TASK GOAL:
Type again, exactly, the lines below from the start through the line that includes "这份报告最值得深读的部分，是".

DATASET:
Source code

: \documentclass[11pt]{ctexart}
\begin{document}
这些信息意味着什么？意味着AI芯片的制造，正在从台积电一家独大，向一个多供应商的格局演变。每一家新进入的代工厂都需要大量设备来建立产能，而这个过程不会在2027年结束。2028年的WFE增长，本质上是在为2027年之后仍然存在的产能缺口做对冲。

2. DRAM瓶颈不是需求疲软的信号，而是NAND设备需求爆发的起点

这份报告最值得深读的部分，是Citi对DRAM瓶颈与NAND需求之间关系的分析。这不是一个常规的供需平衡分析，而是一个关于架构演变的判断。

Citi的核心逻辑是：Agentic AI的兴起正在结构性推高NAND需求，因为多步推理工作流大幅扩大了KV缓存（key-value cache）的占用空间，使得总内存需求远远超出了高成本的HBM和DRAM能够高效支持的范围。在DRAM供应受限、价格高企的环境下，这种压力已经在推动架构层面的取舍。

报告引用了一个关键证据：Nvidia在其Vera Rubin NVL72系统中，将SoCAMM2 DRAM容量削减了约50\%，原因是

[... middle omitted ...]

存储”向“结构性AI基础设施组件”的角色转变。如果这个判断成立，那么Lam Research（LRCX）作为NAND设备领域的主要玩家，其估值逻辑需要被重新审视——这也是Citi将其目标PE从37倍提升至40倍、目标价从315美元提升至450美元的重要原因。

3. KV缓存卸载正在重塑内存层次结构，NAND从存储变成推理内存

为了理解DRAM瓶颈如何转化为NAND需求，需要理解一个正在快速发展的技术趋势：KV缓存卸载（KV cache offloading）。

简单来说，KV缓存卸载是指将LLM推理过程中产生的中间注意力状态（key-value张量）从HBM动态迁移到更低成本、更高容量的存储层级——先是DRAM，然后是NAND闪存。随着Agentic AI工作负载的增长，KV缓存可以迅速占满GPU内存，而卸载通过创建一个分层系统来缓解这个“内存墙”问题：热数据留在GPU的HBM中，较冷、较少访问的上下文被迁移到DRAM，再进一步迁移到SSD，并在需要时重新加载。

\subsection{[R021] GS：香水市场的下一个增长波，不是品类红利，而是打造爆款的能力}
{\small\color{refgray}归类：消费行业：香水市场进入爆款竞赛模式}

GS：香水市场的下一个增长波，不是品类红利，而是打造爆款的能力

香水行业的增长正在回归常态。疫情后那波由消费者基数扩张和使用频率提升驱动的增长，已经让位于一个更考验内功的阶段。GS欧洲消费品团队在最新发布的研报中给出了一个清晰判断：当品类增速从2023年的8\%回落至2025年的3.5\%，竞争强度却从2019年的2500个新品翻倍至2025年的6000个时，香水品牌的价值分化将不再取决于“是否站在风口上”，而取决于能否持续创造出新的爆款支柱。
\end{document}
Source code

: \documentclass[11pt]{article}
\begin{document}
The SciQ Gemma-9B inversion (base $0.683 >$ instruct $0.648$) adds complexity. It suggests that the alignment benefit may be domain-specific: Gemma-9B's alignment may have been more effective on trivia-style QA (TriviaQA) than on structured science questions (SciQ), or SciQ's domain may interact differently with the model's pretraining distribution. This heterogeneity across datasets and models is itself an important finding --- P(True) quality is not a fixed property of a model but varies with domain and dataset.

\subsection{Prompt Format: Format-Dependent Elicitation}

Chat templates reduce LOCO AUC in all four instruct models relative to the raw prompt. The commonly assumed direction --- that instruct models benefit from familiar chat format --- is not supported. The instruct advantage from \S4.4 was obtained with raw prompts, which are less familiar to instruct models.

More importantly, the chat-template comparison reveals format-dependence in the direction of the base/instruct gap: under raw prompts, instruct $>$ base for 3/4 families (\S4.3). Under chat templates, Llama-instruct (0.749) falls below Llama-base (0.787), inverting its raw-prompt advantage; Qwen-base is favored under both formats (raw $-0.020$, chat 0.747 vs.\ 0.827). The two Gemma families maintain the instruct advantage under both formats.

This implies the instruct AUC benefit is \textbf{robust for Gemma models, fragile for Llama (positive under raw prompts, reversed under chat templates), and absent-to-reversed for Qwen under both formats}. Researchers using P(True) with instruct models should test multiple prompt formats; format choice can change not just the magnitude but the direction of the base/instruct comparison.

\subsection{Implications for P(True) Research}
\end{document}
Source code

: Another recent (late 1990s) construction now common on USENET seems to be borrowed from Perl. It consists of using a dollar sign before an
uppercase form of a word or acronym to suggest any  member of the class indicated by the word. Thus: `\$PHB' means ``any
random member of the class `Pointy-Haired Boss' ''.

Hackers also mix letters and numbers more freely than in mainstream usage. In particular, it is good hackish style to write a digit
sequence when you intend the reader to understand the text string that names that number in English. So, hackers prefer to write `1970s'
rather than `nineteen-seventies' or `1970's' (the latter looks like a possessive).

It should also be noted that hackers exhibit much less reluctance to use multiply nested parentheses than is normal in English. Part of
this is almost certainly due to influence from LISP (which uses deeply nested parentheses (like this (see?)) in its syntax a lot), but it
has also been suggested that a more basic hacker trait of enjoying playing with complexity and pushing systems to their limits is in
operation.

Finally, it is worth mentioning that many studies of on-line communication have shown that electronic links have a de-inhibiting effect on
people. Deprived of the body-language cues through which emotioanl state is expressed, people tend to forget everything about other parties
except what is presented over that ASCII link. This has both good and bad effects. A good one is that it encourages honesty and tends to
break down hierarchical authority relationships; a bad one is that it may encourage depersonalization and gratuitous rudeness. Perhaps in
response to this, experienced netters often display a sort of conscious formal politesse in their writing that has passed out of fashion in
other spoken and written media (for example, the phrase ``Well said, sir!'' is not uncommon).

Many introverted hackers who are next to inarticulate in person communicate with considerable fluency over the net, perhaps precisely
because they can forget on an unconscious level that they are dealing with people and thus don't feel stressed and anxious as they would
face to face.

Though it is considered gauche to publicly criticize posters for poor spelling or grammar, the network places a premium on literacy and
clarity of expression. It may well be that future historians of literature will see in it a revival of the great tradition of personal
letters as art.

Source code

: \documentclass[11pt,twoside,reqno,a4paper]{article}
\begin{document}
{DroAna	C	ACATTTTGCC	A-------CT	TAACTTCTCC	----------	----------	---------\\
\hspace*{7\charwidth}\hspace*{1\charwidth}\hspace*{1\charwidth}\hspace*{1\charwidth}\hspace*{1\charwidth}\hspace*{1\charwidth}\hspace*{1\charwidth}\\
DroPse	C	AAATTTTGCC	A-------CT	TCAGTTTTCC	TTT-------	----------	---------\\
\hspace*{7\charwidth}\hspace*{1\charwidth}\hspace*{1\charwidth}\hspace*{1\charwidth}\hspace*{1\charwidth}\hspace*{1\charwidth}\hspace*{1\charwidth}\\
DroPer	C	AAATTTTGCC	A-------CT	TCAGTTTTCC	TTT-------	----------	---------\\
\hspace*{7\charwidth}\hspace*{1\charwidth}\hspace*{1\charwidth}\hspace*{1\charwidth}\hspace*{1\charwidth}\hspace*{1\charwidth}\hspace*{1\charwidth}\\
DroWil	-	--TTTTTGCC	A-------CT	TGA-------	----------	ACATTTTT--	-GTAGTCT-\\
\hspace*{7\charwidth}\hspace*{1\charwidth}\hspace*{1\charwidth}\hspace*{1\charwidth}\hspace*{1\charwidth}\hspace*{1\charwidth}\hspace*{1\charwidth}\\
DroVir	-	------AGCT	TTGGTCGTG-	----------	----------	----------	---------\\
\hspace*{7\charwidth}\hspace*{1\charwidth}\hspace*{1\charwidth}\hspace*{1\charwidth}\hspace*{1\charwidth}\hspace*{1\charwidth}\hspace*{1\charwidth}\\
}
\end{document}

OUTPUT:
Source code

: \documentclass[11pt]{ctexart}
\begin{document}
这些信息意味着什么？意味着AI芯片的制造，正在从台积电一家独大，向一个多供应商的格局演变。每一家新进入的代工厂都需要大量设备来建立产能，而这个过程不会在2027年结束。2028年的WFE增长，本质上是在为2027年之后仍然存在的产能缺口做对冲。

2. DRAM瓶颈不是需求疲软的信号，而是NAND设备需求爆发的起点

这份报告最值得深读的部分，是Citi对DRAM瓶颈与NAND需求之间关系的分析。这不是一个常规的供需平衡分析，而是一个关于架构演变的判断。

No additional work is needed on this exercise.